- TASK
Sift through the material below and return the lines with "puts".
[Opening RECORDED INFORMATION section]
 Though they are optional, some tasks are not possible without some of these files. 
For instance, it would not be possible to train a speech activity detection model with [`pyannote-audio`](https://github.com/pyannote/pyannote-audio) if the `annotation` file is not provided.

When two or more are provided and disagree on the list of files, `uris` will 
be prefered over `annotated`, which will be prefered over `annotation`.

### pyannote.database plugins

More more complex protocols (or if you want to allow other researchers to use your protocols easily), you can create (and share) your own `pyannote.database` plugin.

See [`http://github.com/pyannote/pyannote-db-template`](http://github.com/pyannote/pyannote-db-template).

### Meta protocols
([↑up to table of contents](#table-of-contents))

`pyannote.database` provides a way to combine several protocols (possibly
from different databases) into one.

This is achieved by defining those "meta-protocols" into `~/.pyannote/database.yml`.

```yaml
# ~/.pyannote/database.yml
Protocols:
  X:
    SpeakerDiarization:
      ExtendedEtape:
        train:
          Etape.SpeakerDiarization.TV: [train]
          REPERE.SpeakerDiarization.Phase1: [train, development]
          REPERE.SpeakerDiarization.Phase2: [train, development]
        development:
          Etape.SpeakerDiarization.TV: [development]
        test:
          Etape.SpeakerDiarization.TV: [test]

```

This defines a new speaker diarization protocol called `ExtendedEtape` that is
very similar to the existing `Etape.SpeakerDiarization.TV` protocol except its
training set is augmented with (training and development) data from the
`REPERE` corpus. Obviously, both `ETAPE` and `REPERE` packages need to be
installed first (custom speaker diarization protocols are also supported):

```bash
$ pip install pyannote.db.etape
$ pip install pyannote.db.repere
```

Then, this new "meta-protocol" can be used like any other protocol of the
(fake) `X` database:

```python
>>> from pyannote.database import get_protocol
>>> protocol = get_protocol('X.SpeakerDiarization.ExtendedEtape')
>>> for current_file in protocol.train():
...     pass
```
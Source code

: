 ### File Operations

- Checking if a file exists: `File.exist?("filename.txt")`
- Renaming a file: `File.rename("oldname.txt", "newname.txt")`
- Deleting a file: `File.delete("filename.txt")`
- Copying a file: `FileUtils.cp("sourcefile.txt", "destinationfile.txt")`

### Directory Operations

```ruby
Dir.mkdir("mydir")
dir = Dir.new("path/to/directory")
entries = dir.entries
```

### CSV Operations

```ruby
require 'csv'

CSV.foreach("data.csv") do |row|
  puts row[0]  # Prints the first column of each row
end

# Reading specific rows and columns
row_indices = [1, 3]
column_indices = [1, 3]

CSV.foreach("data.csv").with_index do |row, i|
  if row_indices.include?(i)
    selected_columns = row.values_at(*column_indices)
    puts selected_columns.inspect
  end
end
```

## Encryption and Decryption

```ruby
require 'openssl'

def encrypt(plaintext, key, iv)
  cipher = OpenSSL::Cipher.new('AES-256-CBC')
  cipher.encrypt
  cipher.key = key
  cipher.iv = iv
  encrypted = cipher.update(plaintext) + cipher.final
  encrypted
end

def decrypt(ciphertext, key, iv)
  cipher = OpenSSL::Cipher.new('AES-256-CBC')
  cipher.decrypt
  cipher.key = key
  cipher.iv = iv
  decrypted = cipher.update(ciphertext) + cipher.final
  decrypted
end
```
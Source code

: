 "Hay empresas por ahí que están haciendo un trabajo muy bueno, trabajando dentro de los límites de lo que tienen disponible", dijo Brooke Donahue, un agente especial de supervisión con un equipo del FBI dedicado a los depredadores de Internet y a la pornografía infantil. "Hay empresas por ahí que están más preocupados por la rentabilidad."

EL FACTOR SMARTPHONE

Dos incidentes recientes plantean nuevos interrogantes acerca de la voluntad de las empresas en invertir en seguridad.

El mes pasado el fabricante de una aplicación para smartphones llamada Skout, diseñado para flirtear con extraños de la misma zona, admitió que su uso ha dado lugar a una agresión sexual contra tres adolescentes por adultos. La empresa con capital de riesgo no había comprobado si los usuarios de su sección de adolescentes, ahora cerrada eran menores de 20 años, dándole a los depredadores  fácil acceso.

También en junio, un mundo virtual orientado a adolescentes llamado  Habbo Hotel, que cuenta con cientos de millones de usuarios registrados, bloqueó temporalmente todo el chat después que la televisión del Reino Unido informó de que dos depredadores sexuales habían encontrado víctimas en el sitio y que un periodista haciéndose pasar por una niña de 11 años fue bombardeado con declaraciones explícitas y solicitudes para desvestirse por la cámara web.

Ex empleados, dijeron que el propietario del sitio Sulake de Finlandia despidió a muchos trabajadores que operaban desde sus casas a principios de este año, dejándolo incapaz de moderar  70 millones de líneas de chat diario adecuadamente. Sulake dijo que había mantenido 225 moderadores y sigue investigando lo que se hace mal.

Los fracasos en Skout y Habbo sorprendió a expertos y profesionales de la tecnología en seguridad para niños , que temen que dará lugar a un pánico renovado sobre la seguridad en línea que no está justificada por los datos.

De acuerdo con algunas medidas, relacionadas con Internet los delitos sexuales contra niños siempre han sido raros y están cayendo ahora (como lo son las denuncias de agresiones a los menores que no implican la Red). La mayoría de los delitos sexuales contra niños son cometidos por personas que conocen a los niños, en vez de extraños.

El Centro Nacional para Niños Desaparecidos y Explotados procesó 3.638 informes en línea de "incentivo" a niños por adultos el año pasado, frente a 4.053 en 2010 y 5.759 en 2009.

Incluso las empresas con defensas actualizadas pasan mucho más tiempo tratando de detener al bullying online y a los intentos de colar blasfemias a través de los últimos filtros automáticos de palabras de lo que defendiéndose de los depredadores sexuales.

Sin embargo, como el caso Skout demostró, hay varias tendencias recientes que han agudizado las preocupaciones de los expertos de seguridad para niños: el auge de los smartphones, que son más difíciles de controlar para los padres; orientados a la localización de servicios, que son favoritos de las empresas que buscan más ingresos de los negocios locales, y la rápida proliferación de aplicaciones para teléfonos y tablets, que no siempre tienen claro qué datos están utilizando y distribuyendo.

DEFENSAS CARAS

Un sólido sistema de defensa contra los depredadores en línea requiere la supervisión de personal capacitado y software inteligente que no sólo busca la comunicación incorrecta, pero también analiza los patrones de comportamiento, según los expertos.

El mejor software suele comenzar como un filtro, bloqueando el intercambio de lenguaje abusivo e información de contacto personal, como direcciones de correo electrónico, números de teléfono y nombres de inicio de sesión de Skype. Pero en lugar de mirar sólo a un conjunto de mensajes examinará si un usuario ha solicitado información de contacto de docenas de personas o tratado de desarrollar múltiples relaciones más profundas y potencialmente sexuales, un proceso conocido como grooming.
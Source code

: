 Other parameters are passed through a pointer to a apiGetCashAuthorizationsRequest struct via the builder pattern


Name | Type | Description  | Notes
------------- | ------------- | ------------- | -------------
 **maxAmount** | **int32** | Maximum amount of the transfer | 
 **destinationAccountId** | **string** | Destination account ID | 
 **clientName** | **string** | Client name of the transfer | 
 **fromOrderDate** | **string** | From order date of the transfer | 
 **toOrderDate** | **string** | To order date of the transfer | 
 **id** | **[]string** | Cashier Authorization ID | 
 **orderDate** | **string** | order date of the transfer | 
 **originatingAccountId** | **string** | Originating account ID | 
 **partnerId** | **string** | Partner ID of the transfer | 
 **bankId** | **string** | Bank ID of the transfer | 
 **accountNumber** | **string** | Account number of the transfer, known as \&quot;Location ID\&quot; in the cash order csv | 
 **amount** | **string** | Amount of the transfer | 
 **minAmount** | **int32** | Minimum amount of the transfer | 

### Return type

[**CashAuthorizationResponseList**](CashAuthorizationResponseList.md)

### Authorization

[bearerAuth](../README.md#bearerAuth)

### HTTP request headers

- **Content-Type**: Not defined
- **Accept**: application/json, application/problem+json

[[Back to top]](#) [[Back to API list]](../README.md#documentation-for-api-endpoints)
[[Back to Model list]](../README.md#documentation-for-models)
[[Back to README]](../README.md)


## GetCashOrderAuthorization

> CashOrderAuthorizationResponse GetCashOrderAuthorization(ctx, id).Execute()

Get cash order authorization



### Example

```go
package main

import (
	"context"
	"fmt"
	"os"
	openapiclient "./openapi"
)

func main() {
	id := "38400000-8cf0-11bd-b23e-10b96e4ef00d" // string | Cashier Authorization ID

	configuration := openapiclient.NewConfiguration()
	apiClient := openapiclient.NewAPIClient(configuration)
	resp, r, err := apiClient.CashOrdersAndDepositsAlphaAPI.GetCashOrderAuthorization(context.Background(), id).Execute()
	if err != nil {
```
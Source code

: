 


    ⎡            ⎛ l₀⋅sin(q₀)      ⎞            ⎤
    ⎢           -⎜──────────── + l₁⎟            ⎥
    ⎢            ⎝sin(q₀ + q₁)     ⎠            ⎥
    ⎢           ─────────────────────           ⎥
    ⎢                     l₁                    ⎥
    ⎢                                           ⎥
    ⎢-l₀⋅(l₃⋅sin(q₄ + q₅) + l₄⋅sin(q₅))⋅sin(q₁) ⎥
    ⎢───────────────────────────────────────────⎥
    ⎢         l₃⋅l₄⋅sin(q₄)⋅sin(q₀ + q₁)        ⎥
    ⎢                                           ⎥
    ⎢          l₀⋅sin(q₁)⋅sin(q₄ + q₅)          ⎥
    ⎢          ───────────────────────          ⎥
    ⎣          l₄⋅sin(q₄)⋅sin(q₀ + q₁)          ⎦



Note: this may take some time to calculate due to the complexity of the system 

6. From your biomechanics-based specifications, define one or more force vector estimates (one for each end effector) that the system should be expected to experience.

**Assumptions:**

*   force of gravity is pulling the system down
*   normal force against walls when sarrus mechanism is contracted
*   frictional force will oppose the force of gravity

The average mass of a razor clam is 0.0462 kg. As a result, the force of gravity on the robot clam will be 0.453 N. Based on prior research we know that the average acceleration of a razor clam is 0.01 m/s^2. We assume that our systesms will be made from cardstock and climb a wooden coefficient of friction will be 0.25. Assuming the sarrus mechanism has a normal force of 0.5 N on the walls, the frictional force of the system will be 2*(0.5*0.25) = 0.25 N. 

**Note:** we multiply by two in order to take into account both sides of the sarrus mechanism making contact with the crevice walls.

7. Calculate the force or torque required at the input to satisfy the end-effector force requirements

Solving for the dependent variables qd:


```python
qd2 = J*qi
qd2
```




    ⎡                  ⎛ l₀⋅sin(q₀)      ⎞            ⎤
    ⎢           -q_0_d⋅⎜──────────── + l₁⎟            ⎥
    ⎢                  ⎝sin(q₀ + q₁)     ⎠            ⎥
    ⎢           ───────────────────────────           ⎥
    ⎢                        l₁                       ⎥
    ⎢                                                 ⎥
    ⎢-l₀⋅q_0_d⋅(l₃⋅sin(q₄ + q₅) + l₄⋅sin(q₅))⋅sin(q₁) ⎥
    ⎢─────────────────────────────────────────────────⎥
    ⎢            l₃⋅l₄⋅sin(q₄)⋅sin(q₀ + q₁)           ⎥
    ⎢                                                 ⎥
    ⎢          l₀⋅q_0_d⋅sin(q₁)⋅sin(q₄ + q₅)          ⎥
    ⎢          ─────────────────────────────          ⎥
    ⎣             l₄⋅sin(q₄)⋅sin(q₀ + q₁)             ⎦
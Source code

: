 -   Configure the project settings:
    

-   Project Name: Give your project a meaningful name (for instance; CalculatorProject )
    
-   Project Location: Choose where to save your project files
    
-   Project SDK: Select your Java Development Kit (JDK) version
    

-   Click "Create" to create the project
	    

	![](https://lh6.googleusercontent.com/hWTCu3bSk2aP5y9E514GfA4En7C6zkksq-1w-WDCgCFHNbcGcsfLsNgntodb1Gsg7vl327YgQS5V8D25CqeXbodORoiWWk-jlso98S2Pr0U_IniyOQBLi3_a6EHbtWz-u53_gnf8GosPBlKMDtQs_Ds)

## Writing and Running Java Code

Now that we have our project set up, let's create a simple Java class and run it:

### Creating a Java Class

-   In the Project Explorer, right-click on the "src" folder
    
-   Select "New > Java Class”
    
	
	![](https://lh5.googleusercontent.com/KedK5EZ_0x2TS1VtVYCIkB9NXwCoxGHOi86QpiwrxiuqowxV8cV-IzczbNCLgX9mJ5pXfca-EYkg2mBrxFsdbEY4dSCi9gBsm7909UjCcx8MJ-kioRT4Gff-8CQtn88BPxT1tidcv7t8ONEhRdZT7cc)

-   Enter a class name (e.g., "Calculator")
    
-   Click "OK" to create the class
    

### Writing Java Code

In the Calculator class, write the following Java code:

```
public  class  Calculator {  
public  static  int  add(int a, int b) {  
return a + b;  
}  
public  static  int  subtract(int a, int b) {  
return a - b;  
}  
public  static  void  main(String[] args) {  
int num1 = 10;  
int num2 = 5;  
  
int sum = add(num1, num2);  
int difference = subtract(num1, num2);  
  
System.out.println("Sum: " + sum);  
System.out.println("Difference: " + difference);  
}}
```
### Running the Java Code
[Closing RECORDED INFORMATION section]
- EXPECTED ANSWER
  puts row[0]  # Prints the first column of each row
    puts selected_columns.inspect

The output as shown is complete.